• THE PROBLEM
Find and return every line of the data that contains the word "vendor".

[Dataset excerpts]
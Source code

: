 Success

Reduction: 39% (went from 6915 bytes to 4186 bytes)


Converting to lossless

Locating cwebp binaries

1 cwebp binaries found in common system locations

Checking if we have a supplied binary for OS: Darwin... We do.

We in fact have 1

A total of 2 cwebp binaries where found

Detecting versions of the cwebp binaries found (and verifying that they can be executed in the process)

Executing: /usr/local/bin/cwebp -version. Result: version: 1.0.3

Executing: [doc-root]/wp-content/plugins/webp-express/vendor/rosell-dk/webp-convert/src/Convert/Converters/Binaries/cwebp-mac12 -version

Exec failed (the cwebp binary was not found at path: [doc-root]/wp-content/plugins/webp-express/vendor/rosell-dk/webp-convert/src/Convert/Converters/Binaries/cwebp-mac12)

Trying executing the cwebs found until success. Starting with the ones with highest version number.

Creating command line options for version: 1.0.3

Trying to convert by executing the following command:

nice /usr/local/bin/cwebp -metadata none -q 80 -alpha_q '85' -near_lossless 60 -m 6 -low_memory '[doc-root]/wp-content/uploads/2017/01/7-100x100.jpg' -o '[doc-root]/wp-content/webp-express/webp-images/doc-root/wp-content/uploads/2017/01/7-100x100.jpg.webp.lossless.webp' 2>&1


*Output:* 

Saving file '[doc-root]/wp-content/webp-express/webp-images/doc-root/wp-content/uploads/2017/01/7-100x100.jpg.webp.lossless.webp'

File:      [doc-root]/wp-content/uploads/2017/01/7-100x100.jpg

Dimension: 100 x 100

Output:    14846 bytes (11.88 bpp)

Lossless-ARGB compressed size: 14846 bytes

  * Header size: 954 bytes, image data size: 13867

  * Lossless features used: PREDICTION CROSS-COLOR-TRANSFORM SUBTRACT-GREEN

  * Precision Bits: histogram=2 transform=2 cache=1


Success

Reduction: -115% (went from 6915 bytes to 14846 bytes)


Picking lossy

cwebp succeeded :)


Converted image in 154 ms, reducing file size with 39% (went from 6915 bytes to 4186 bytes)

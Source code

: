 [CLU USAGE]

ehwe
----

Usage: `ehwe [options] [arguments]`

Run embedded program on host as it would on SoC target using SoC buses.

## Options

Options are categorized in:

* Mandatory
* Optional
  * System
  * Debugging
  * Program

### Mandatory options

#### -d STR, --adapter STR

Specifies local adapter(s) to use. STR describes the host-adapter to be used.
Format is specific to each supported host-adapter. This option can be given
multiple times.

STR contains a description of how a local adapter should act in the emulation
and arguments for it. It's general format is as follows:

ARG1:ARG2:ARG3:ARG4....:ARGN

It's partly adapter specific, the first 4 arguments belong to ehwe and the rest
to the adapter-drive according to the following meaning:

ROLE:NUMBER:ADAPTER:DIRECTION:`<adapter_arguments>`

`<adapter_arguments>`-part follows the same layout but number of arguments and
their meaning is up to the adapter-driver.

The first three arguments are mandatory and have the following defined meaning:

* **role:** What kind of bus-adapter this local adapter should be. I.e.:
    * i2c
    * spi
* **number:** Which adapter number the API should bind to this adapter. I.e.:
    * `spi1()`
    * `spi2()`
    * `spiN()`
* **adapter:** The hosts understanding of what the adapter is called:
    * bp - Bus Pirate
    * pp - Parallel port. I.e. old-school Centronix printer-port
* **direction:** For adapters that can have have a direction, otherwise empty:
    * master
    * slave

* * *

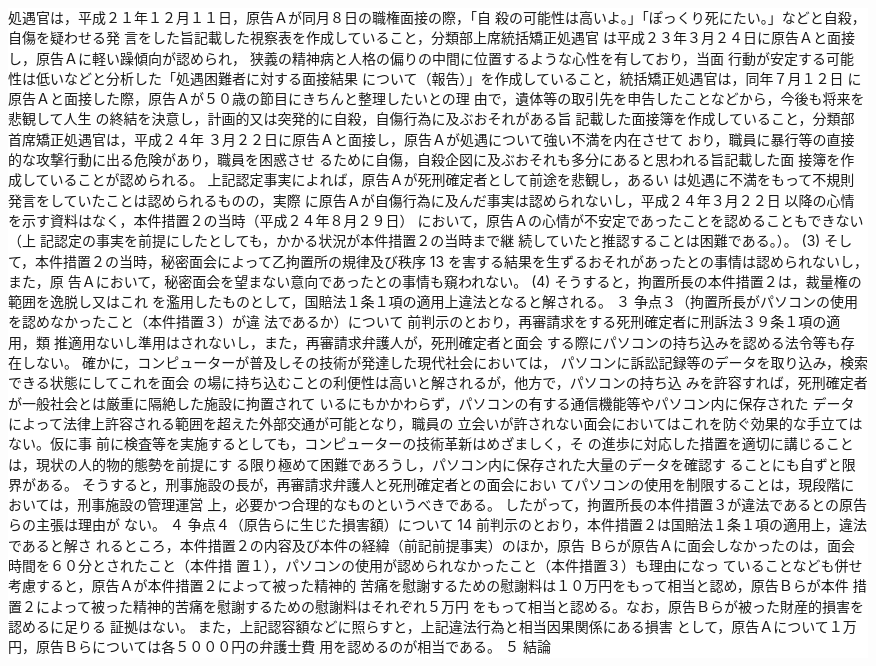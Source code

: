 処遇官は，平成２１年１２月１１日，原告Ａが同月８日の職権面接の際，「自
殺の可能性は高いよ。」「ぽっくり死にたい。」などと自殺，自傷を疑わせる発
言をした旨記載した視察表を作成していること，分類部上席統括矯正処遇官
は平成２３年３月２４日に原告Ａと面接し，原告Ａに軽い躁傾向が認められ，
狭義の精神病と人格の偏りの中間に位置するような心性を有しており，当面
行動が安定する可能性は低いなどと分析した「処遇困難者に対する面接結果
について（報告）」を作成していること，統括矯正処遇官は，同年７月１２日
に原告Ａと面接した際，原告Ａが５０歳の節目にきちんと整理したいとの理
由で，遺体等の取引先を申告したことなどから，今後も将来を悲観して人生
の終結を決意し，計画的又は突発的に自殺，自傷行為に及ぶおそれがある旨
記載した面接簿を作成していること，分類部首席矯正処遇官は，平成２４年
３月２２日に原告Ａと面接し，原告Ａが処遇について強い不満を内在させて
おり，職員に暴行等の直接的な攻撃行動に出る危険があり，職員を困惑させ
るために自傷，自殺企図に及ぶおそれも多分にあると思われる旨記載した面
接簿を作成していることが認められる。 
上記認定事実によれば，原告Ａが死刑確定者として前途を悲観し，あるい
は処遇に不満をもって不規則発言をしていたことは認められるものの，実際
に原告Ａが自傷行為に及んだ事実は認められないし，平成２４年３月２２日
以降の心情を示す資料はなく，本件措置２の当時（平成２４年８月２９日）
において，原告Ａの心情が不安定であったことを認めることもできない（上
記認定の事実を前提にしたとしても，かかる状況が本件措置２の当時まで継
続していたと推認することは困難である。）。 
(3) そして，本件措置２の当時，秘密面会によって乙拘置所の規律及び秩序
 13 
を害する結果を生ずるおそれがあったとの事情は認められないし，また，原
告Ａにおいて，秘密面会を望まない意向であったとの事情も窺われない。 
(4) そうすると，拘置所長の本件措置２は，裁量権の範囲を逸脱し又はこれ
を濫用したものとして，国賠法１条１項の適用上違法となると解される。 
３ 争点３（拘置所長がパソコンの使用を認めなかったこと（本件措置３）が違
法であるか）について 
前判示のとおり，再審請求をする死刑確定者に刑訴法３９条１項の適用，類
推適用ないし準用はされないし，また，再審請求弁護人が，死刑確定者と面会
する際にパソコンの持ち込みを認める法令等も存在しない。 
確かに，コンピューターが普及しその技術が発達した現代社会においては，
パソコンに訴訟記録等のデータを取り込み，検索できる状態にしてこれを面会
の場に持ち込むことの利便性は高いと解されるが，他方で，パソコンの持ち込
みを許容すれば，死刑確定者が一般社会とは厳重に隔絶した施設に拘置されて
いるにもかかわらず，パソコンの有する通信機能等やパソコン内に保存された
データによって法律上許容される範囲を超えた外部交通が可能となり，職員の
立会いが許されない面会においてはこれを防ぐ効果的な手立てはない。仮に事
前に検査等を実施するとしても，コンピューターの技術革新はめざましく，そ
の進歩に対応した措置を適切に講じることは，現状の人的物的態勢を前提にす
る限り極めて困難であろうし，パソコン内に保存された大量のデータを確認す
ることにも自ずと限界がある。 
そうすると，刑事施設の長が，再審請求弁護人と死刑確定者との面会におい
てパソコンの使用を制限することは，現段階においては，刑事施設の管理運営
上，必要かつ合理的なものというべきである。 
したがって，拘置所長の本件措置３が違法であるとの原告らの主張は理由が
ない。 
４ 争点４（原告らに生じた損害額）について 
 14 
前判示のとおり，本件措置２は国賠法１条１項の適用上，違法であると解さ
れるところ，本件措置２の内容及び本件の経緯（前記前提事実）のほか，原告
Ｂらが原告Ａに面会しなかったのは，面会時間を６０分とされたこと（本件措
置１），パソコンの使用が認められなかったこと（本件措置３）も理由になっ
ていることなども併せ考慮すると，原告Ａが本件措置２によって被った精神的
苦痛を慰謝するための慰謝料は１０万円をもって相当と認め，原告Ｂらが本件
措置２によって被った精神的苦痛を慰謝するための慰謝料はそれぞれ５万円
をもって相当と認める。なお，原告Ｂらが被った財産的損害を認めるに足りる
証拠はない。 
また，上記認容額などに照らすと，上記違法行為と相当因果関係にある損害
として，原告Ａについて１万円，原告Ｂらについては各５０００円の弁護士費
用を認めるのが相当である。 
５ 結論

==

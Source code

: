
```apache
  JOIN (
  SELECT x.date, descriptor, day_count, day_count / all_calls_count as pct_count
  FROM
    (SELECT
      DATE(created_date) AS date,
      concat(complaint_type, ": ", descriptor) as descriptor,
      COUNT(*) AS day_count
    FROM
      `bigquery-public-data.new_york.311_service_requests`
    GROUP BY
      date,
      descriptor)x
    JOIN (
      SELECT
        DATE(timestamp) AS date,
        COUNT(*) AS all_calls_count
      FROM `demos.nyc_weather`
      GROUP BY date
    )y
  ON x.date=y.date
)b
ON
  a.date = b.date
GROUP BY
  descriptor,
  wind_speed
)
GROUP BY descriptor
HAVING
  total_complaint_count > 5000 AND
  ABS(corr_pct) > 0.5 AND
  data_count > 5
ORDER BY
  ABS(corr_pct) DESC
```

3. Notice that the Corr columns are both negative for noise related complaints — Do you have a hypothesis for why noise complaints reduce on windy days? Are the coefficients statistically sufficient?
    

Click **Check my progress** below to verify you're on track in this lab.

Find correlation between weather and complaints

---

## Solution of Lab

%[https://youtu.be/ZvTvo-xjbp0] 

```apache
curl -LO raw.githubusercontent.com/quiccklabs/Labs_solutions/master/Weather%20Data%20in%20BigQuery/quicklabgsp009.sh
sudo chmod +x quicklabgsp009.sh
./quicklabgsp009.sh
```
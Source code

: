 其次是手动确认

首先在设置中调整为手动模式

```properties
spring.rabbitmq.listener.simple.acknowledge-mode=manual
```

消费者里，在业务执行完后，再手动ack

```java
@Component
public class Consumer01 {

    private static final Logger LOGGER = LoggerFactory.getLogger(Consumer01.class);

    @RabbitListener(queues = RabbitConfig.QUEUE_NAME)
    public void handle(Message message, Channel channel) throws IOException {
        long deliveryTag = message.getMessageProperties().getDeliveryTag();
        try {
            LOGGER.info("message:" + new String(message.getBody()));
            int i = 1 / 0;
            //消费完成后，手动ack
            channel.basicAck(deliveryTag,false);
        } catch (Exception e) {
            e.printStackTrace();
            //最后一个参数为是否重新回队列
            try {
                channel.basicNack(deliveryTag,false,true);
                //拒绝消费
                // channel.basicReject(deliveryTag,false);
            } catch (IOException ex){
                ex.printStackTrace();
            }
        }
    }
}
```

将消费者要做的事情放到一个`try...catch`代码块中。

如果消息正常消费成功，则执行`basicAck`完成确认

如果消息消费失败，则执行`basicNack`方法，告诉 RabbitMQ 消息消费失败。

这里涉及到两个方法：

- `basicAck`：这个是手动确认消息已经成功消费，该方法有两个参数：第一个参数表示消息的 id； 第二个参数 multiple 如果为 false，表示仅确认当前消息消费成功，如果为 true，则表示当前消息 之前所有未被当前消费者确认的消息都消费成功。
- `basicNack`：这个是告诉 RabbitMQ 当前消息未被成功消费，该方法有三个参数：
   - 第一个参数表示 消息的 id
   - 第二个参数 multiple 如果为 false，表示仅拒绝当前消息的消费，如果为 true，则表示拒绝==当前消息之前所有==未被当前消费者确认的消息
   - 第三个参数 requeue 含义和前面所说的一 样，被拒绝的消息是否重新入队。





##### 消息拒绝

• RESULT
Executing: [doc-root]/wp-content/plugins/webp-express/vendor/rosell-dk/webp-convert/src/Convert/Converters/Binaries/cwebp-mac12 -version
Exec failed (the cwebp binary was not found at path: [doc-root]/wp-content/plugins/webp-express/vendor/rosell-dk/webp-convert/src/Convert/Converters/Binaries/cwebp-mac12)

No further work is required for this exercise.